What is IPFS?
Okay. It’s a joke. The Guardians of the Galaxy are a disastrous interplanetary team but no, IPFS is not referring to them.
IPFS (InterPlanetary File System) represents a radical change in the way content is accessed on the Internet. Normally, when we access a web page and want to see an image, the image is loaded thanks to a link indicating where the image is stored; a server. As we already know, if that server is turned off or out of service, the image will not be able to be loaded in our browser. However, if other users were able to access the web page before it failed, they may have the image still in their cache (Google caches all the web pages it crawls). It would be great to be able to access that file through another user’s cache so that it doesn’t depend on the server always being operational.
That’s basically what IPFS does. IPFS uses a distributed storage system very similar to Bittorrent and now we no longer ask where the file we want to view is but what file you want to locate. When users store their files on an IPFS server, this server generates a hash code to recognize it unambiguously.

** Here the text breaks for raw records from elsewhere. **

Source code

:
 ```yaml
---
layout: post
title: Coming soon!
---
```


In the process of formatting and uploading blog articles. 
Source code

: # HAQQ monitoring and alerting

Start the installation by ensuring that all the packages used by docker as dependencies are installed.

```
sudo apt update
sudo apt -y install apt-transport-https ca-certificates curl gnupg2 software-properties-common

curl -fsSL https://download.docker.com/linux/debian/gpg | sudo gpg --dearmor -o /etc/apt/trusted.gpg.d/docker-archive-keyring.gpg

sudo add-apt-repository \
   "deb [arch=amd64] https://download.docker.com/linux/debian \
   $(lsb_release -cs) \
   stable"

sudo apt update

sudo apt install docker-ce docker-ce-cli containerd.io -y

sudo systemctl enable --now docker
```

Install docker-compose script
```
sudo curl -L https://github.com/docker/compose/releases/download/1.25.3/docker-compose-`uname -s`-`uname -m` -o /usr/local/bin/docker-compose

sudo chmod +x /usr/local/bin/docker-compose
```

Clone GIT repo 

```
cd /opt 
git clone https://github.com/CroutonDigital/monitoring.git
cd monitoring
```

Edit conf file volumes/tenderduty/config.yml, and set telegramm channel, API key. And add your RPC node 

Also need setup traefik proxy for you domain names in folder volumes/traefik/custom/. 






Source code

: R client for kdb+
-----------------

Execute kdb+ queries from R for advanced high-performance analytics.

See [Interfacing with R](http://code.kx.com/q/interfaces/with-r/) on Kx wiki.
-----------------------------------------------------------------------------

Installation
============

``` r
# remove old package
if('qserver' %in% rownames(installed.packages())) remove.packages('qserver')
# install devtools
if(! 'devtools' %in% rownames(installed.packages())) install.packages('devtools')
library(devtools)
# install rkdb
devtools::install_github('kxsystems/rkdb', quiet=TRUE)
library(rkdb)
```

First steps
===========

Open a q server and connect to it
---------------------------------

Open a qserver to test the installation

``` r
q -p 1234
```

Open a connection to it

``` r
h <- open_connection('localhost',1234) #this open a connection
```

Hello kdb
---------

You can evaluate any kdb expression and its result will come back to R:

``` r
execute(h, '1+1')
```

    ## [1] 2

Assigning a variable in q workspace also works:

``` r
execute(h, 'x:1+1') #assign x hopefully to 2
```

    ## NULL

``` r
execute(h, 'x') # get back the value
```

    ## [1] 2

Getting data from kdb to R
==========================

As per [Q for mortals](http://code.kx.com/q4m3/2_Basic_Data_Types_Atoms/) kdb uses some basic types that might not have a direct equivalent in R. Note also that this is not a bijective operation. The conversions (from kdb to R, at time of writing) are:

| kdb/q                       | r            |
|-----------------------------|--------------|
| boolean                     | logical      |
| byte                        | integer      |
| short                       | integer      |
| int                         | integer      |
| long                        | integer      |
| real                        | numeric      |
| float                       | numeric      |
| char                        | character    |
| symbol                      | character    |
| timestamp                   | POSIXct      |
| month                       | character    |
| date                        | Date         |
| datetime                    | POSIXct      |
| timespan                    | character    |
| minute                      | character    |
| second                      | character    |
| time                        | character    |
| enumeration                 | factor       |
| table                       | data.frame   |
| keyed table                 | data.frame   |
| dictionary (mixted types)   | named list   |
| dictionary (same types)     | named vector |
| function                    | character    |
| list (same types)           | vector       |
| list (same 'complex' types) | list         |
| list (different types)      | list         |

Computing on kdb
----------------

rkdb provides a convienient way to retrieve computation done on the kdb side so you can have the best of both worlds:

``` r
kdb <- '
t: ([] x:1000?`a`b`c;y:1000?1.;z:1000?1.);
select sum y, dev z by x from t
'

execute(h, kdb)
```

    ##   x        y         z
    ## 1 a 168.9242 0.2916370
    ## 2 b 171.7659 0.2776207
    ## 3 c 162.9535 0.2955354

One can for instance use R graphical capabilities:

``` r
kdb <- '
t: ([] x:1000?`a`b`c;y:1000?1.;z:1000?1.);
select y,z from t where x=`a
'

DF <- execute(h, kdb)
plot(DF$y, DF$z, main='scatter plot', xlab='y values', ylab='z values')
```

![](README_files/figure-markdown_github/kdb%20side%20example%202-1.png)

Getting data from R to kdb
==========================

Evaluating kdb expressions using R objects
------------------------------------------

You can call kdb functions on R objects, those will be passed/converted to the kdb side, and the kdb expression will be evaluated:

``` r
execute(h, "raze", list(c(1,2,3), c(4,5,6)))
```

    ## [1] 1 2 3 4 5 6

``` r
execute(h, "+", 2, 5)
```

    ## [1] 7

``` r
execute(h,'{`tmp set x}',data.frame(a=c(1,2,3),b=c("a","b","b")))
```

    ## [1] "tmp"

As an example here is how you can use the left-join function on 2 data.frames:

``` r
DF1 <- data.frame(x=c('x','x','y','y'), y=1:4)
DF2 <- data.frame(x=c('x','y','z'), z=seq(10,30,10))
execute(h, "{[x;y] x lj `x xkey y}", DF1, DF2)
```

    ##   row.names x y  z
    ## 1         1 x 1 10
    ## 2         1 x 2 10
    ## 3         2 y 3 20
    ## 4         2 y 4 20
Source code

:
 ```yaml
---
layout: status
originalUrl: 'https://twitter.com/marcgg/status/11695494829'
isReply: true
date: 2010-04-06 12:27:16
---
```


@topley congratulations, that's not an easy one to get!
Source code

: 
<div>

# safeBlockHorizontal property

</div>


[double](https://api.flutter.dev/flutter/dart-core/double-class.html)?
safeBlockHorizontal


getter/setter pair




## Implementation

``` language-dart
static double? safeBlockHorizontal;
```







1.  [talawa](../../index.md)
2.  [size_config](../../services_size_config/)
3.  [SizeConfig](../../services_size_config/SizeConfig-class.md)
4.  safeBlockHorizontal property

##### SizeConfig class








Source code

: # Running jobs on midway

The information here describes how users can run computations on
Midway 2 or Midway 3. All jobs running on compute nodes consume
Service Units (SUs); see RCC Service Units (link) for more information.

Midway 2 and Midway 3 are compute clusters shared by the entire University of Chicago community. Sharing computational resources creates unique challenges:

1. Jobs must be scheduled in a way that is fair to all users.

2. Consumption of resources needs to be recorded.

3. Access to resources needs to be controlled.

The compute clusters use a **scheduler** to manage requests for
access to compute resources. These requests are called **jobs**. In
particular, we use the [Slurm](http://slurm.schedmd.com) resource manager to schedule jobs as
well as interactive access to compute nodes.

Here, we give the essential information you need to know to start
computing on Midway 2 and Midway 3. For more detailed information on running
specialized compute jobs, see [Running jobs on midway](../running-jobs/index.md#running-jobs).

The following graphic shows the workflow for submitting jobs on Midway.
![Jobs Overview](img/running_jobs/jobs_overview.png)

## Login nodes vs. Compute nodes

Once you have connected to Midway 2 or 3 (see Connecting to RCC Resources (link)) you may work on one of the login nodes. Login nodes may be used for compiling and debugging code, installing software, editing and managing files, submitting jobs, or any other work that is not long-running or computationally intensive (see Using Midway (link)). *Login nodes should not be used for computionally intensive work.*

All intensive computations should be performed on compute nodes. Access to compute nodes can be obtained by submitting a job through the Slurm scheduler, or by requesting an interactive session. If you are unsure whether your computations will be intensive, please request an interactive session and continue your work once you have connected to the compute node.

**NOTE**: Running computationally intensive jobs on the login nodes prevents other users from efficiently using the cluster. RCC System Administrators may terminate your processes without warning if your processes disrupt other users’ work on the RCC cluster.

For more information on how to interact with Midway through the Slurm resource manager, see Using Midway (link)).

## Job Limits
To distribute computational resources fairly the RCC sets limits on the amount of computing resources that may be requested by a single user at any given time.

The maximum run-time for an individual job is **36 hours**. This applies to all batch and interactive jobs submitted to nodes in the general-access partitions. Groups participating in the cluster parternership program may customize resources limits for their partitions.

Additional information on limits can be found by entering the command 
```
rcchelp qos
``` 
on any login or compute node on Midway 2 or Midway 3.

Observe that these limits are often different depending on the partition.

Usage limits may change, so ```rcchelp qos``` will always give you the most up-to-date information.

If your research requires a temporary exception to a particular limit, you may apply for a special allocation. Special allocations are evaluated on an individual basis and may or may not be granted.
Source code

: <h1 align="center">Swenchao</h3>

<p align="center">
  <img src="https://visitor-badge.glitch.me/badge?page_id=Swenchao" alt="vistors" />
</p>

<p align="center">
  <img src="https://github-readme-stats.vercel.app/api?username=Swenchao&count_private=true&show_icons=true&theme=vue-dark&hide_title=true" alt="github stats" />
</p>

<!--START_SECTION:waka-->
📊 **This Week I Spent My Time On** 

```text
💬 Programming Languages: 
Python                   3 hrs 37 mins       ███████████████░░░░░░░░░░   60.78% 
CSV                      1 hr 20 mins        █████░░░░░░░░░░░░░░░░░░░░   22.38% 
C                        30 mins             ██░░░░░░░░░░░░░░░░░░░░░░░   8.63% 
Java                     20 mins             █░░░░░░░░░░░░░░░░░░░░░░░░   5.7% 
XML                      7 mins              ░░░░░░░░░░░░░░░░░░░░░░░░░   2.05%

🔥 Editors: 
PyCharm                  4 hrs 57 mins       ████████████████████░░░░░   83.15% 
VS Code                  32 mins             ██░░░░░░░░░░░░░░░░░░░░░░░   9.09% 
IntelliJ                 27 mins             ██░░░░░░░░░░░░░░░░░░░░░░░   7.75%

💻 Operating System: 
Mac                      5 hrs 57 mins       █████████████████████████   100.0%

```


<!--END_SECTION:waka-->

IPFS servers are interconnected in a decentralized network and when we request a file from the network, the system asks “who has this file” and retrieves it from any computer that is connected to the IPFS network.
dTube and dSound are two services that use the IPFS system to make video and audio streeming saving a lot of infrastructure costs.
Install an IPFS server
The easiest way is to install the desktop version from the github of ipfs.io
There are versions for Windows, Linux, and Mac.
Once installed we can connect to the IPFS network.
To upload a file we can click on the +Add button
We select the file from our computer and accept. Now, our server has generated the hash of the file and we can share its address to make the file accessible.